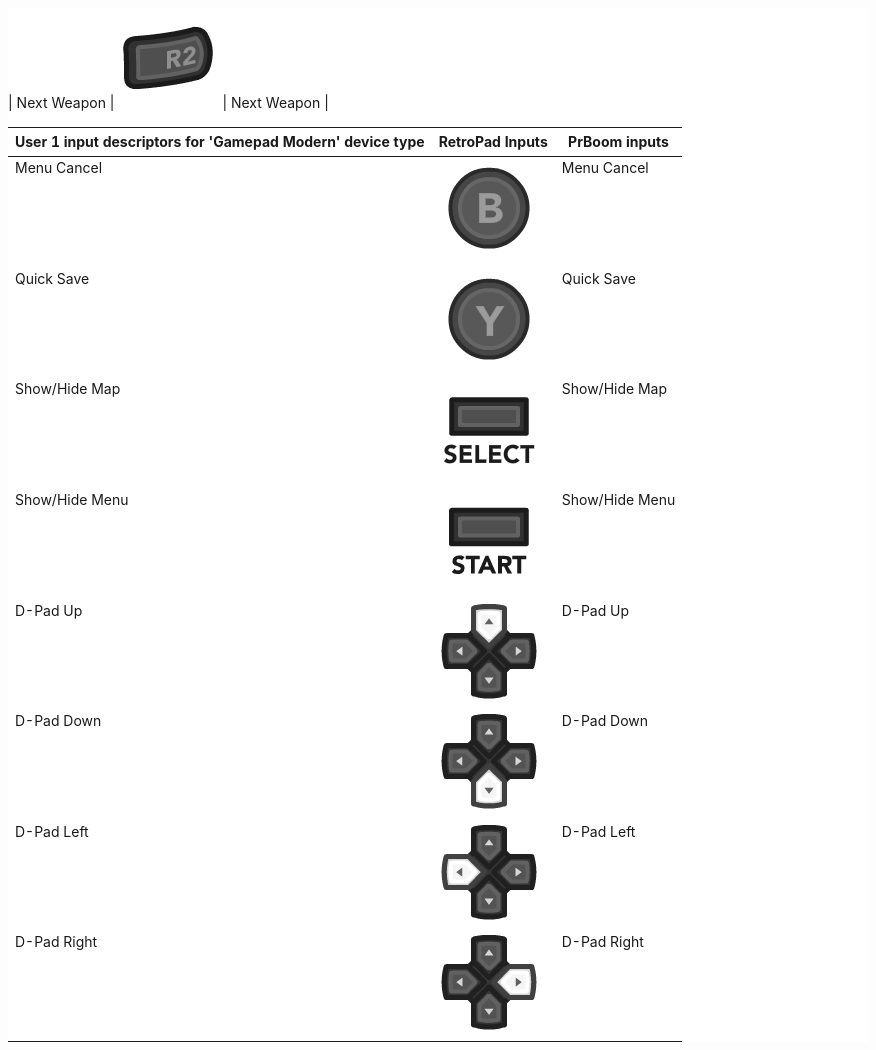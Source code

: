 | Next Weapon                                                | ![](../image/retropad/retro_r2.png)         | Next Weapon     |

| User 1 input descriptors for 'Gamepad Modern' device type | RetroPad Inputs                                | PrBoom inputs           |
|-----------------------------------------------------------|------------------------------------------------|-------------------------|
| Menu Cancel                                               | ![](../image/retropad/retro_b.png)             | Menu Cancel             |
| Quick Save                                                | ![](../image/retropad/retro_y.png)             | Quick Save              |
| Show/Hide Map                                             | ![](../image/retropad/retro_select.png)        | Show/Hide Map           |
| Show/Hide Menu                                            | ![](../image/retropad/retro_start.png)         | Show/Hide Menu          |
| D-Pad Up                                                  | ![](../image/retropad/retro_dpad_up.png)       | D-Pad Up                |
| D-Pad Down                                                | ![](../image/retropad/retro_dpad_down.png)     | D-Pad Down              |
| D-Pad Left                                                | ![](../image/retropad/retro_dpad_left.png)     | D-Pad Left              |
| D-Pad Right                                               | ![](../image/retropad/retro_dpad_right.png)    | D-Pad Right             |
==
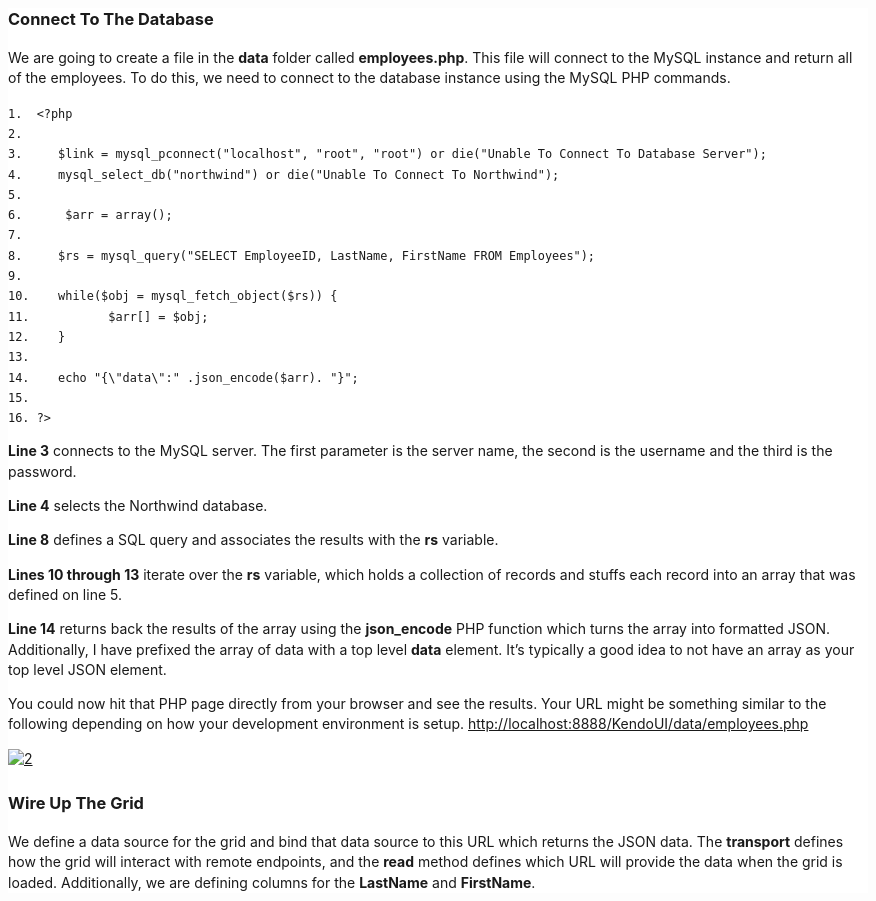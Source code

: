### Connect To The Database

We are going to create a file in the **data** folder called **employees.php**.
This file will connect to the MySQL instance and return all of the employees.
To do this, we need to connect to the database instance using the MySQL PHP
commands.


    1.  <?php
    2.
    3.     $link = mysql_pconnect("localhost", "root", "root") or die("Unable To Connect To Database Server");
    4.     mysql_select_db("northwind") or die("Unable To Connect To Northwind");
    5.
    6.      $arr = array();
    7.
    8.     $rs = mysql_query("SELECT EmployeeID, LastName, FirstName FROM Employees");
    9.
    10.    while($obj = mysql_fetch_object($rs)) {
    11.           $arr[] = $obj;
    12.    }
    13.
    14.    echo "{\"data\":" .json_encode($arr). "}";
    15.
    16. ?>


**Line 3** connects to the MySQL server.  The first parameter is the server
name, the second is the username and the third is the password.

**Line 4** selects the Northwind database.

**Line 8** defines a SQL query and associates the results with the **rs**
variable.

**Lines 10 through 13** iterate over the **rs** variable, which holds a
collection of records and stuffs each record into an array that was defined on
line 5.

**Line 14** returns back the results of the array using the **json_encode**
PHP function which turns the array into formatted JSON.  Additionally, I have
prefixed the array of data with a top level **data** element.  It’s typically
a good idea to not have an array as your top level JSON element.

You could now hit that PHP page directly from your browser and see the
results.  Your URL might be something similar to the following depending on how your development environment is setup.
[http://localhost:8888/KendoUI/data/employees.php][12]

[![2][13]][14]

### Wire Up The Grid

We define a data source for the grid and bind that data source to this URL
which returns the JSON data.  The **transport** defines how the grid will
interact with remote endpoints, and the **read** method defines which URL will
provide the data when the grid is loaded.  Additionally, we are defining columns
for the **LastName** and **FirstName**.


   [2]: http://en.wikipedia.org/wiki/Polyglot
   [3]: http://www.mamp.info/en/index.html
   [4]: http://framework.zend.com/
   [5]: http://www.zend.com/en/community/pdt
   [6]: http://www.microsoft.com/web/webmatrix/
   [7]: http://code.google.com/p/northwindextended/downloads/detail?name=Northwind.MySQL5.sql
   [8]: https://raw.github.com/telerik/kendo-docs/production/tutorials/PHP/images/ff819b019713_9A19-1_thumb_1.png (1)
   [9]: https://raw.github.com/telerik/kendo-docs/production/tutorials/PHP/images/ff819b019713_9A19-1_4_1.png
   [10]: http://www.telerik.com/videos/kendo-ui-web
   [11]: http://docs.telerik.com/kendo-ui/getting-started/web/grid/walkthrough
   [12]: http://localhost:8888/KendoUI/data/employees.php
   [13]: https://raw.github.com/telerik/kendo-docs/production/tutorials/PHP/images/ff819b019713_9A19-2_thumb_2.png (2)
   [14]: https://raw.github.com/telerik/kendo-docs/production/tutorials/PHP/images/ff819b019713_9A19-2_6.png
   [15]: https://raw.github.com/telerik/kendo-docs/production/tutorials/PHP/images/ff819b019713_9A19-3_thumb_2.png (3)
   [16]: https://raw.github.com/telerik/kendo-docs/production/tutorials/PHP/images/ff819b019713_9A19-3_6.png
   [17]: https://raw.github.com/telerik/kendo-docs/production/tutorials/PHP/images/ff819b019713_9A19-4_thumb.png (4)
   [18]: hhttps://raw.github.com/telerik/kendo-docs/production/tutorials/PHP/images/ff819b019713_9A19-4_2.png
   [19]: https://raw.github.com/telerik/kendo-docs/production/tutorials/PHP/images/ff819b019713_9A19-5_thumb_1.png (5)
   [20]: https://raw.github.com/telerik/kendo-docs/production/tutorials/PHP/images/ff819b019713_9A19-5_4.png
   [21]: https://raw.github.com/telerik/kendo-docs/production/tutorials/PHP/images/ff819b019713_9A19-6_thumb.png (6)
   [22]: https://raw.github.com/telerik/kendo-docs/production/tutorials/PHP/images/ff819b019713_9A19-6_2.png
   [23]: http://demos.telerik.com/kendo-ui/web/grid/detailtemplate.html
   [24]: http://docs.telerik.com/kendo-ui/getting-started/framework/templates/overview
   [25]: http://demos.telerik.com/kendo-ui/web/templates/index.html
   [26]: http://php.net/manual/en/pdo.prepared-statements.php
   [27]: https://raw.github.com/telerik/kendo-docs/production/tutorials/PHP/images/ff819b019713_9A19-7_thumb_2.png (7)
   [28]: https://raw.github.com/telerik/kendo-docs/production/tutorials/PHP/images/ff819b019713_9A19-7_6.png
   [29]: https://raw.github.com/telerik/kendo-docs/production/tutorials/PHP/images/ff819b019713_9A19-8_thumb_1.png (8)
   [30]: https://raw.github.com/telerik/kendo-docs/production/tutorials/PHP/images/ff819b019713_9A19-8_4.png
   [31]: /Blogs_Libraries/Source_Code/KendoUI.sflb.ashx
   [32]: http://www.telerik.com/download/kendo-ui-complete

Task goal
Working from the records above, write out verbatim only the lines from the line containing "environment is setup." through the line containing "which returns the".

Answer
results.  Your URL might be something similar to the following depending on how your development environment is setup.
[http://localhost:8888/KendoUI/data/employees.php][12]

[![2][13]][14]

### Wire Up The Grid

We define a data source for the grid and bind that data source to this URL
which returns the JSON data.  The **transport** defines how the grid will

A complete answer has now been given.